But that is changing the issue. It is still true that people used to believe that the Earth was flat (they would fall of if they went to far) but it was actually round. If you don't like that example, there are lots of examples when someone thinks he knows something and doesn't. So why get hung up on the particular example. It is only a diversion from the issue, isn't it?
Isn't the point that you can believe you know something, but be mistaken and not know what you believe you know, so that certainty and knowledge are not the same? And, so, I can know, but not know that I know (i.e. be certain)?
A ball is round because from the perspective of a person, and in relation to a person the ball is clearly round. If the ball grows to the size of our earth, at any given point it is flat. Only by changing our perspective to one larger yet, to that of the moon, the solar system, or the cosmos does the earth become round. It is a matter of scale rather than of fact. Think of what people are looking for with Pi. If you slice a circle into very thin pie shaped slices, in relation to the diameter the bit of circumference seems nearly at 90 degrees, which is as the earth, from our perspective, seems to be. With a circle a ratio is reached between circumference and diameter. Is it accurate. Is it more accurate than the casual observation that from where I stand everything is flat?
In the time or Frederick the Great, the man who became the head of the Berlin Academy, Maupetuis, was called the earth flattener because he showed with astronomical observations that the earth tended to flatten near the poles. Now, it was obvious to any enlightened mind of the times that the earth was round. Actually it is roundish from a larger point of view, and as flat as ever from the perspecive of those who must live on it. There is a moral to the story.
Truth, no matter how highly held is always most hard pressed in proving reality against what is obvious. It does not matter in most respects whether one believes the earth is round, roundish, or flat. That is not the problem. The problem is the same as always, that truth is a form of human relationship. It can suffer as much as any other form of relationship, and even fail, as when those who do not have enough of truth are cut down by the truth of others.

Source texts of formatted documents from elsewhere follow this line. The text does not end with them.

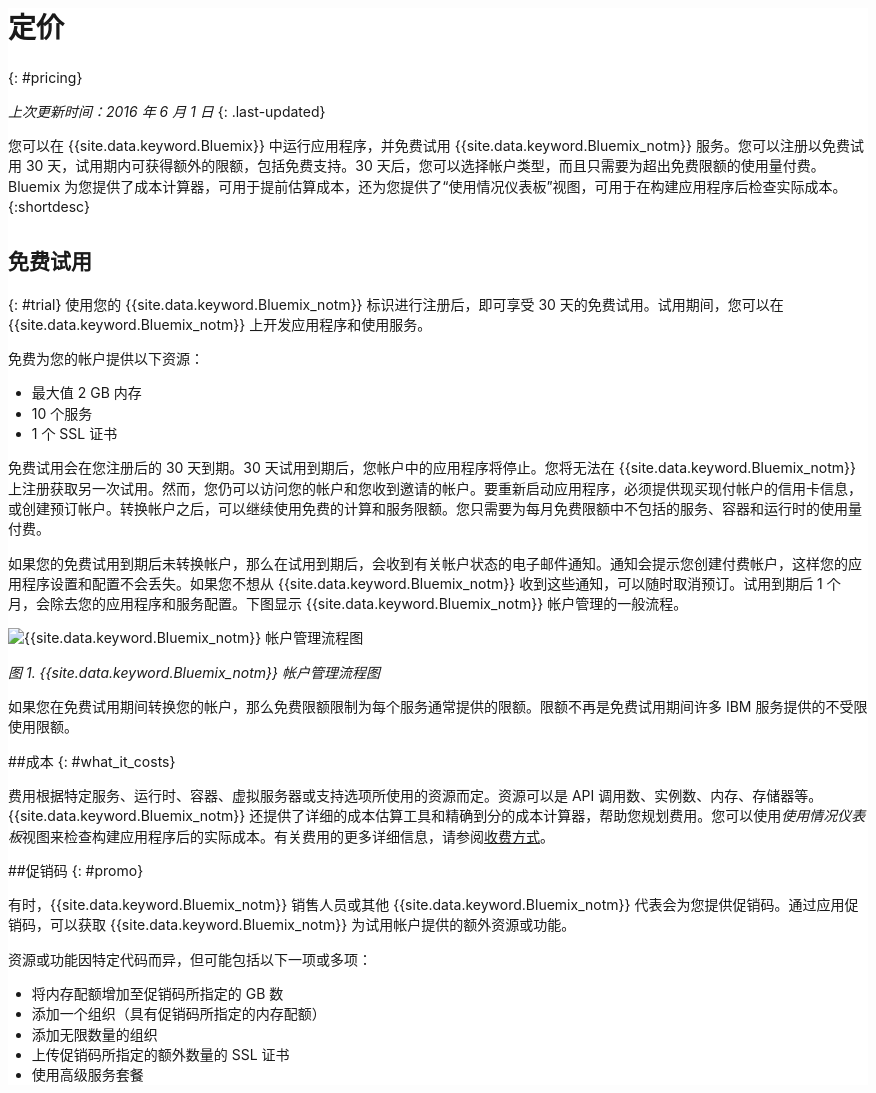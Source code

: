 # 定价
{: #pricing}

*上次更新时间：2016 年 6 月 1 日*
{: .last-updated}

您可以在 {{site.data.keyword.Bluemix}} 中运行应用程序，并免费试用 {{site.data.keyword.Bluemix_notm}} 服务。您可以注册以免费试用 30 天，试用期内可获得额外的限额，包括免费支持。30 天后，您可以选择帐户类型，而且只需要为超出免费限额的使用量付费。Bluemix 为您提供了成本计算器，可用于提前估算成本，还为您提供了“使用情况仪表板”视图，可用于在构建应用程序后检查实际成本。
{:shortdesc}

## 免费试用
{: #trial}
使用您的 {{site.data.keyword.Bluemix_notm}} 标识进行注册后，即可享受 30 天的免费试用。试用期间，您可以在 {{site.data.keyword.Bluemix_notm}} 上开发应用程序和使用服务。

免费为您的帐户提供以下资源：

* 最大值 2 GB 内存
* 10 个服务
* 1 个 SSL 证书

免费试用会在您注册后的 30 天到期。30 天试用到期后，您帐户中的应用程序将停止。您将无法在 {{site.data.keyword.Bluemix_notm}} 上注册获取另一次试用。然而，您仍可以访问您的帐户和您收到邀请的帐户。要重新启动应用程序，必须提供现买现付帐户的信用卡信息，或创建预订帐户。转换帐户之后，可以继续使用免费的计算和服务限额。您只需要为每月免费限额中不包括的服务、容器和运行时的使用量付费。

如果您的免费试用到期后未转换帐户，那么在试用到期后，会收到有关帐户状态的电子邮件通知。通知会提示您创建付费帐户，这样您的应用程序设置和配置不会丢失。如果您不想从 {{site.data.keyword.Bluemix_notm}} 收到这些通知，可以随时取消预订。试用到期后 1 个月，会除去您的应用程序和服务配置。下图显示 {{site.data.keyword.Bluemix_notm}} 帐户管理的一般流程。


![{{site.data.keyword.Bluemix_notm}} 帐户管理流程图](acctmgmt600.png)

*图 1. {{site.data.keyword.Bluemix_notm}} 帐户管理流程图*


如果您在免费试用期间转换您的帐户，那么免费限额限制为每个服务通常提供的限额。限额不再是免费试用期间许多 IBM 服务提供的不受限使用限额。


##成本
{: #what_it_costs}

费用根据特定服务、运行时、容器、虚拟服务器或支持选项所使用的资源而定。资源可以是 API 调用数、实例数、内存、存储器等。{{site.data.keyword.Bluemix_notm}} 还提供了详细的成本估算工具和精确到分的成本计算器，帮助您规划费用。您可以使用*使用情况仪表板*视图来检查构建应用程序后的实际成本。有关费用的更多详细信息，请参阅[收费方式](index.html#charges)。
 

##促销码
{: #promo}

有时，{{site.data.keyword.Bluemix_notm}} 销售人员或其他 {{site.data.keyword.Bluemix_notm}} 代表会为您提供促销码。通过应用促销码，可以获取 {{site.data.keyword.Bluemix_notm}} 为试用帐户提供的额外资源或功能。

资源或功能因特定代码而异，但可能包括以下一项或多项：

* 将内存配额增加至促销码所指定的 GB 数
* 添加一个组织（具有促销码所指定的内存配额）
* 添加无限数量的组织
* 上传促销码所指定的额外数量的 SSL 证书
* 使用高级服务套餐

It does not matter what example you choose. Certainty is the enemy of truth. I think truth is simple enough. We know reality when we can concieve of reality. Truth is the measure of our concepts against reality. If our concept does not conform to reality it is shown to be false. If our concept does conform to reality it is true. So soon as we become certain that our concepts describe reality correctly we give up checking them.
Most of our concepts are handed to us at birth. We must learn a lot, and know a lot before rational, critical thinking becomes possible for us. We cannot possibly begin to check all that we know as fact that is given to us, on faith, as discovered and checked by others. And every day we rely on this given knowledge. How do we know it. We don't know it, but are certain of it, and this presents very severe problems for humanity and society, because when things break down, as they often do, we really don't know how to recreate them. There is not much difference between a divorce and a war, or between a war and carting a computer off to the land fill. Knowledge is an extremely intimate and detail relationship that few of us can be said to have on any subject.